Impian Gadis Yang Malang

Impian Gadis Yang Malang

Bab 1

"Ibu, jangan tinggalin aku! Aku nggak mau pisah dengan Ibu! Aku mohon Ibu jangan pergi!" pinta Zulfa dengan tangisan yang menyayat hati.

"Maafin Ibu, Fa. Ibu harus pergi demi masa depan kalian juga, mau sampai kapan kita akan hidup seperti ini. Ibu udah capek jadi hinaan dan gunjingan semua orang," tutur Ibu Zulfa, sedangkan Zahra yang merupakan kakak dari Zulfa hanya bisa menangis sambil memeluk adiknya.

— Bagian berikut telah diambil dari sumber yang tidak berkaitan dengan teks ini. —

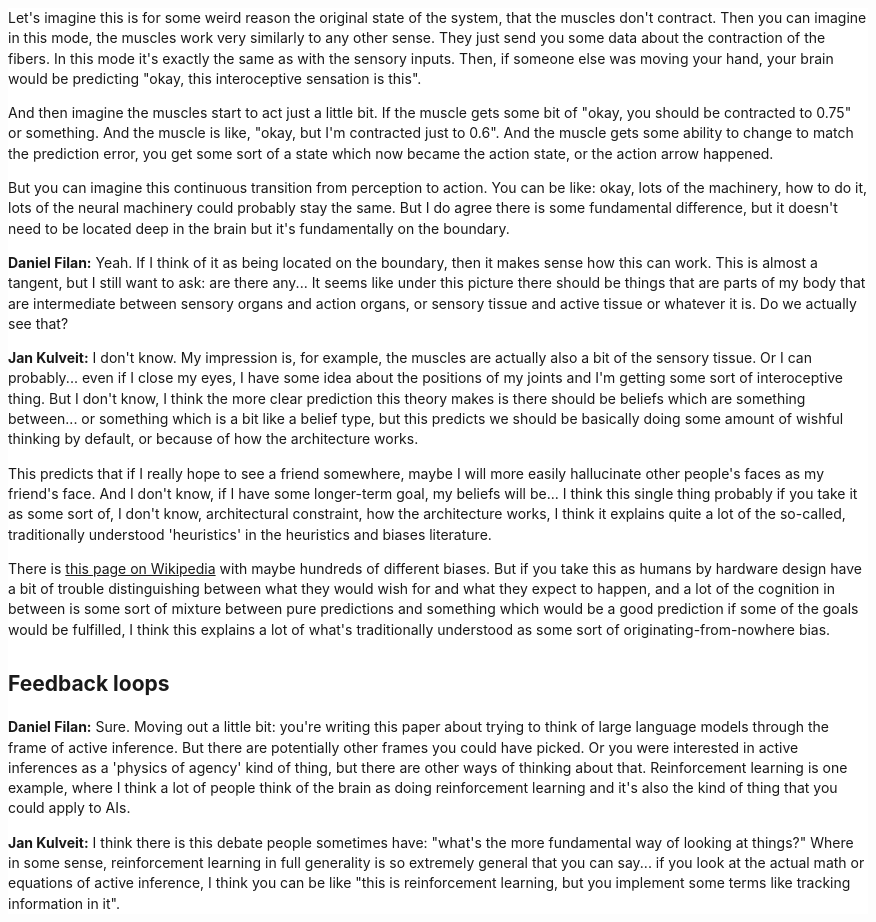 Let's imagine this is for some weird reason the original state of the system, that the muscles don't contract. Then you can imagine in this mode, the muscles work very similarly to any other sense. They just send you some data about the contraction of the fibers. In this mode it's exactly the same as with the sensory inputs. Then, if someone else was moving your hand, your brain would be predicting "okay, this interoceptive sensation is this".

And then imagine the muscles start to act just a little bit. If the muscle gets some bit of "okay, you should be contracted to 0.75" or something. And the muscle is like, "okay, but I'm contracted just to 0.6". And the muscle gets some ability to change to match the prediction error, you get some sort of a state which now became the action state, or the action arrow happened.

But you can imagine this continuous transition from perception to action. You can be like: okay, lots of the machinery, how to do it, lots of the neural machinery could probably stay the same. But I do agree there is some fundamental difference, but it doesn't need to be located deep in the brain but it's fundamentally on the boundary.

**Daniel Filan:**
Yeah. If I think of it as being located on the boundary, then it makes sense how this can work. This is almost a tangent, but I still want to ask: are there any... It seems like under this picture there should be things that are parts of my body that are intermediate between sensory organs and action organs, or sensory tissue and active tissue or whatever it is. Do we actually see that?

**Jan Kulveit:**
I don't know. My impression is, for example, the muscles are actually also a bit of the sensory tissue. Or I can probably... even if I close my eyes, I have some idea about the positions of my joints and I'm getting some sort of interoceptive thing. But I don't know, I think the more clear prediction this theory makes is there should be beliefs which are something between... or something which is a bit like a belief type, but this predicts we should be basically doing some amount of wishful thinking by default, or because of how the architecture works.

This predicts that if I really hope to see a friend somewhere, maybe I will more easily hallucinate other people's faces as my friend's face. And I don't know, if I have some longer-term goal, my beliefs will be... I think this single thing probably if you take it as some sort of, I don't know, architectural constraint, how the architecture works, I think it explains quite a lot of the so-called, traditionally understood 'heuristics' in the heuristics and biases literature.

There is [this page on Wikipedia](https://en.wikipedia.org/wiki/List_of_cognitive_biases) with maybe hundreds of different biases. But if you take this as humans by hardware design have a bit of trouble distinguishing between what they would wish for and what they expect to happen, and a lot of the cognition in between is some sort of mixture between pure predictions and something which would be a good prediction if some of the goals would be fulfilled, I think this explains a lot of what's traditionally understood as some sort of originating-from-nowhere bias.

## Feedback loops <a name="feedback-loops"></a>

**Daniel Filan:**
Sure. Moving out a little bit: you're writing this paper about trying to think of large language models through the frame of active inference. But there are potentially other frames you could have picked. Or you were interested in active inferences as a 'physics of agency' kind of thing, but there are other ways of thinking about that. Reinforcement learning is one example, where I think a lot of people think of the brain as doing reinforcement learning and it's also the kind of thing that you could apply to AIs.

**Jan Kulveit:**
I think there is this debate people sometimes have: "what's the more fundamental way of looking at things?" Where in some sense, reinforcement learning in full generality is so extremely general that you can say... if you look at the actual math or equations of active inference, I think you can be like "this is reinforcement learning, but you implement some terms like tracking information in it".
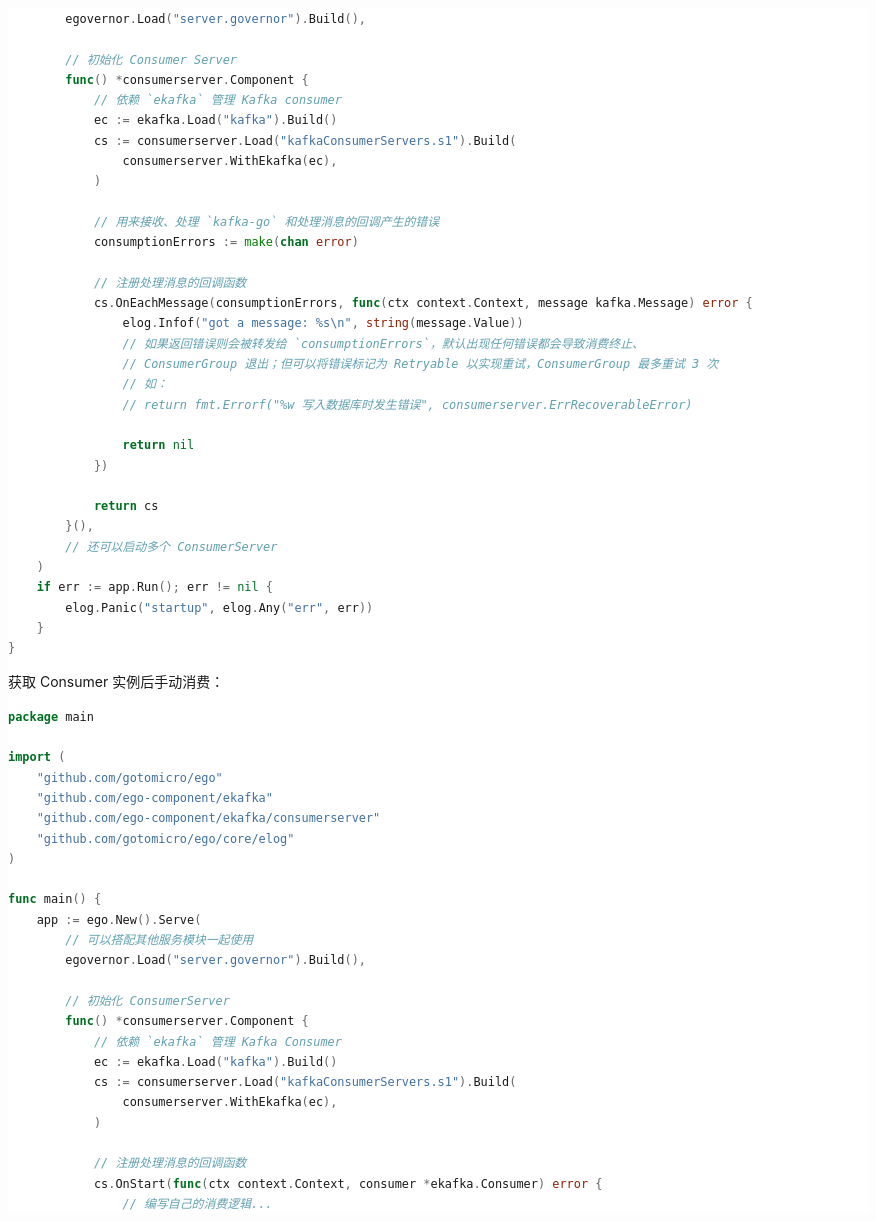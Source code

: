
 ```go
		egovernor.Load("server.governor").Build(),

		// 初始化 Consumer Server
		func() *consumerserver.Component {
			// 依赖 `ekafka` 管理 Kafka consumer
			ec := ekafka.Load("kafka").Build()
			cs := consumerserver.Load("kafkaConsumerServers.s1").Build(
				consumerserver.WithEkafka(ec),
			)

			// 用来接收、处理 `kafka-go` 和处理消息的回调产生的错误
			consumptionErrors := make(chan error)

			// 注册处理消息的回调函数
			cs.OnEachMessage(consumptionErrors, func(ctx context.Context, message kafka.Message) error {
				elog.Infof("got a message: %s\n", string(message.Value))
				// 如果返回错误则会被转发给 `consumptionErrors`，默认出现任何错误都会导致消费终止、
				// ConsumerGroup 退出；但可以将错误标记为 Retryable 以实现重试，ConsumerGroup 最多重试 3 次
				// 如：
				// return fmt.Errorf("%w 写入数据库时发生错误", consumerserver.ErrRecoverableError)

				return nil
			})

			return cs
		}(),
		// 还可以启动多个 ConsumerServer
	)
	if err := app.Run(); err != nil {
		elog.Panic("startup", elog.Any("err", err))
	}
}
```

获取 Consumer 实例后手动消费：

```go
package main

import (
	"github.com/gotomicro/ego"
	"github.com/ego-component/ekafka"
	"github.com/ego-component/ekafka/consumerserver"
	"github.com/gotomicro/ego/core/elog"
)

func main() {
	app := ego.New().Serve(
		// 可以搭配其他服务模块一起使用
		egovernor.Load("server.governor").Build(),

		// 初始化 ConsumerServer
		func() *consumerserver.Component {
			// 依赖 `ekafka` 管理 Kafka Consumer
			ec := ekafka.Load("kafka").Build()
			cs := consumerserver.Load("kafkaConsumerServers.s1").Build(
				consumerserver.WithEkafka(ec),
			)

			// 注册处理消息的回调函数
			cs.OnStart(func(ctx context.Context, consumer *ekafka.Consumer) error {
				// 编写自己的消费逻辑...

```
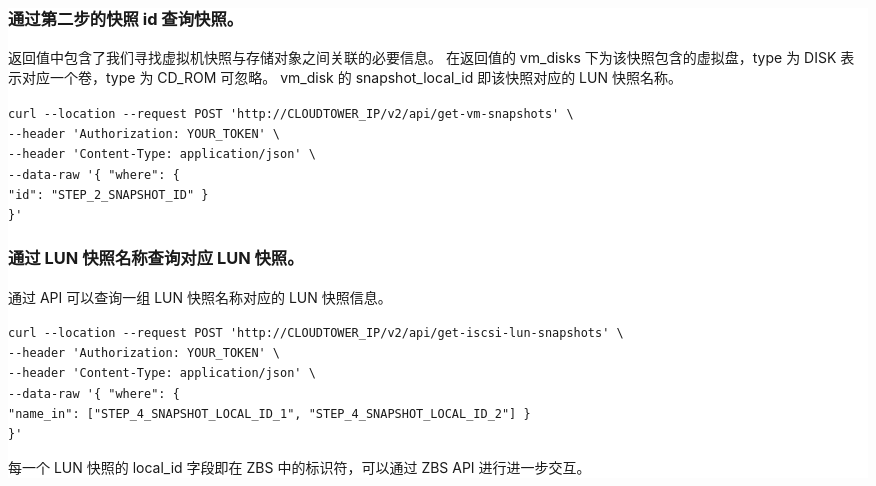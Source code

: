 ### 通过第二步的快照 id 查询快照。
返回值中包含了我们寻找虚拟机快照与存储对象之间关联的必要信息。
在返回值的 vm_disks 下为该快照包含的虚拟盘，type 为 DISK 表示对应一个卷，type 为 CD_ROM 可忽略。
vm_disk 的 snapshot_local_id 即该快照对应的 LUN 快照名称。
```ssh
curl --location --request POST 'http://CLOUDTOWER_IP/v2/api/get-vm-snapshots' \
--header 'Authorization: YOUR_TOKEN' \
--header 'Content-Type: application/json' \
--data-raw '{ "where": {
"id": "STEP_2_SNAPSHOT_ID" }
}'
```
### 通过 LUN 快照名称查询对应 LUN 快照。
通过 API 可以查询一组 LUN 快照名称对应的 LUN 快照信息。
```ssh
curl --location --request POST 'http://CLOUDTOWER_IP/v2/api/get-iscsi-lun-snapshots' \
--header 'Authorization: YOUR_TOKEN' \
--header 'Content-Type: application/json' \
--data-raw '{ "where": {
"name_in": ["STEP_4_SNAPSHOT_LOCAL_ID_1", "STEP_4_SNAPSHOT_LOCAL_ID_2"] }
}'
```
每一个 LUN 快照的 local_id 字段即在 ZBS 中的标识符，可以通过 ZBS API 进行进一步交互。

"Ra, jaga Fafa dengan baik! Ibu harus pergi sekarang, suatu saat kita pasti akan bertemu lagi. Tentunya dengan kehidupan yang lebih baik."

"Kenapa Ibu tega ninggalin aku dan Fafa? Apa kami menjadi beban untuk Ibu? Di mana Ibu yang selalu sabar dalam menghadapi segala cobaan yang bertubi-tubi, Ibu yang selalu mengajarkan agar kita tidak menyalahkan takdir karena hidup pas-pasan?" cecar Zahra.

"Bukannya Ibu tega dan nggak sayang kalian, tapi Ibu harus pergi demi membuktikan pada semua orang bahwa kita juga bisa hidup layak."

"Ibu pergi sekarang, jaga diri kalian baik-baik!" pamit ibunya lalu melangkahkan kaki keluar dari rumah.

"Ibu!" teriak Zulfa yang melihat ibunya sudah diambang pintu. "Aku ikut, Ibu! Jangan tinggalin Fafa, Bu! Ibu tolong kembali!" Zahra tak kuasa menahan air matanya melihat sang adik yang histeris karena ibunya memaksa pergi untuk menjadi seorang TKW.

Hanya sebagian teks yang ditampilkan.